「市民の選択を真摯(しんし)に受け止めたい」-。4選を阻まれた現職の下地敏彦さん(75)は宮古島市平良下里の選挙事務所で落ち着いた様子で語り、支持者らに頭を下げた。継続した政治での安定した行政運営が必要だと強調。自民党から小野寺五典組織運動本部長が来島し支援を訴えたが及ばず、下地さんは「安定を目指し選挙戦に臨んだが、市民は新たな形を選択した」と肩を落とした。

「真摯に受け止めたい」と敗戦の弁を述べる下地敏彦さん=17日午後10時50分ごろ、宮古島市平良下里の選挙事務所

 選挙事務所では支持者が待つ中、午後10時40分ごろ地元ケーブルテレビが「座喜味さん当確」を速報した。支持者らは悔しそうにテレビを見つめ「えー」「なんで」とどよめきが起こった。

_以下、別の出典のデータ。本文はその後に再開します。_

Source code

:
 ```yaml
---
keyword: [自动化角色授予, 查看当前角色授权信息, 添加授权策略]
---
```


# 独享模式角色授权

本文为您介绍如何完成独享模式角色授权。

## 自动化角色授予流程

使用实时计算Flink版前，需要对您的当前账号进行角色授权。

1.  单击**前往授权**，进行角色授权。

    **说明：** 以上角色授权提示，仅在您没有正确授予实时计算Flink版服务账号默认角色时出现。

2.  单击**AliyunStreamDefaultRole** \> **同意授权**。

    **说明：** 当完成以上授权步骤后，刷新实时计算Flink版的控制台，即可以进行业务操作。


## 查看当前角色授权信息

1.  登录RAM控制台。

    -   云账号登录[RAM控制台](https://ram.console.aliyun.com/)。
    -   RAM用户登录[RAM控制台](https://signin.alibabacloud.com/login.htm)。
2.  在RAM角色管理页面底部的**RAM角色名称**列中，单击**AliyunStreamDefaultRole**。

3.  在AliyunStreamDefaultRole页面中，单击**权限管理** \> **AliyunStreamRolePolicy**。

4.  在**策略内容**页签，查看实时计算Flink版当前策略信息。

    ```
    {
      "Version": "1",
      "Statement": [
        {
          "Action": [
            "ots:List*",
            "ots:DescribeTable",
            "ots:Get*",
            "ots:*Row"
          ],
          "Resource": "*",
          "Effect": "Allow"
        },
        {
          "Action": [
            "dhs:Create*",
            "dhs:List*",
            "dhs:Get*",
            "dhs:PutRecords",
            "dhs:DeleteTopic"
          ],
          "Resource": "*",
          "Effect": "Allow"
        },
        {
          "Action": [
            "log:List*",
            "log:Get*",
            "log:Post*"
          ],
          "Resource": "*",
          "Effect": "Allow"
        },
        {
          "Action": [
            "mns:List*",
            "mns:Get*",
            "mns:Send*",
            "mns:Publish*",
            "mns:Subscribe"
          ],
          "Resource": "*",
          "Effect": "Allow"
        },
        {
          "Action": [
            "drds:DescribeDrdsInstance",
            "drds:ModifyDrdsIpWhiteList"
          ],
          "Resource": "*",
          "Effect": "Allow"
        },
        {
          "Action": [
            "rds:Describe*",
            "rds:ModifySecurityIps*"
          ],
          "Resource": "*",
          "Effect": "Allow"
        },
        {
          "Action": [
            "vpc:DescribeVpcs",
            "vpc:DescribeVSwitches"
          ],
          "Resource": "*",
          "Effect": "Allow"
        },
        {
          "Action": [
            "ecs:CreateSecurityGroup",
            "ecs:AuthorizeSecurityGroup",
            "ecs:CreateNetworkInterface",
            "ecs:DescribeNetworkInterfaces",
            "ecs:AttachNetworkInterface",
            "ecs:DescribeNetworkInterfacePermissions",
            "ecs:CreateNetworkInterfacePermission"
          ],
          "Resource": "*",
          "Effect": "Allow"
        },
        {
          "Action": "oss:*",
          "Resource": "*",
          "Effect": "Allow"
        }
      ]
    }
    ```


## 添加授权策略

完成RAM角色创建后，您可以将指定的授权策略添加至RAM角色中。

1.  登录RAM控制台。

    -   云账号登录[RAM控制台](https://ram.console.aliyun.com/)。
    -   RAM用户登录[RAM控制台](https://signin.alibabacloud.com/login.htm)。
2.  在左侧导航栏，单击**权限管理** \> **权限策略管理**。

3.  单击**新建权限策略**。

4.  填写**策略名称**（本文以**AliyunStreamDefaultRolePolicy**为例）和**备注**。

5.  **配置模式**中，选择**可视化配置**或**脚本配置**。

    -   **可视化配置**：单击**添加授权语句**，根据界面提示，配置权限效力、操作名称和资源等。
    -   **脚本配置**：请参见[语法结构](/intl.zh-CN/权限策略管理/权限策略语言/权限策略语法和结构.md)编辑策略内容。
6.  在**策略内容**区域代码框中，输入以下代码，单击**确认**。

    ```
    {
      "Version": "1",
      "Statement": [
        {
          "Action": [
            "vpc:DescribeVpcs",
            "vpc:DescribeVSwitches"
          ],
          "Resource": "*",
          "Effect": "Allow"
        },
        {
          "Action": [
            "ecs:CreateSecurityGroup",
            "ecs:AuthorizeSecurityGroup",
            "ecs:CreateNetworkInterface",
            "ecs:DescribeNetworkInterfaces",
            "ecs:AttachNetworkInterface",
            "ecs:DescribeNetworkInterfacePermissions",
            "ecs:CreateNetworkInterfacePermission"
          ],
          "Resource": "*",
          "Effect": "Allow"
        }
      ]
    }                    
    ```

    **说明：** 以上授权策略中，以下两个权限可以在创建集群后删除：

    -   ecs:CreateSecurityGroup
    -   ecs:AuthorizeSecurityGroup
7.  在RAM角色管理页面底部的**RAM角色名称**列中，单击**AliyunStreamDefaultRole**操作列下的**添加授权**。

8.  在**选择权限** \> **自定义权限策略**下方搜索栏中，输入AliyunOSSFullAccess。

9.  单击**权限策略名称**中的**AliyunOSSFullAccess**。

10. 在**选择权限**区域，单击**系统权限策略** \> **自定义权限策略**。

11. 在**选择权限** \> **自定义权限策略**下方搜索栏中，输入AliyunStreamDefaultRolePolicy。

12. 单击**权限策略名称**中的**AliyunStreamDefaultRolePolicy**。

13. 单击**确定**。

 数分後にイメージカラーである青色のジャンパーを身に着けた下地さんが事務所に到着。4期目で「私の政策の総仕上げになる」と推進を目指した新庁舎を中心とした新都市計画は後任の方針に委ねることになった。

 下地さんは表情を変えることなく「混乱していた宮古島を12年間で非常に安定した形にしてきたと思う」と振り返った。座喜味さんには「未来に向かった新しい宮古島をつくっていただきたい」と言葉少なに話し、事務所を後にした。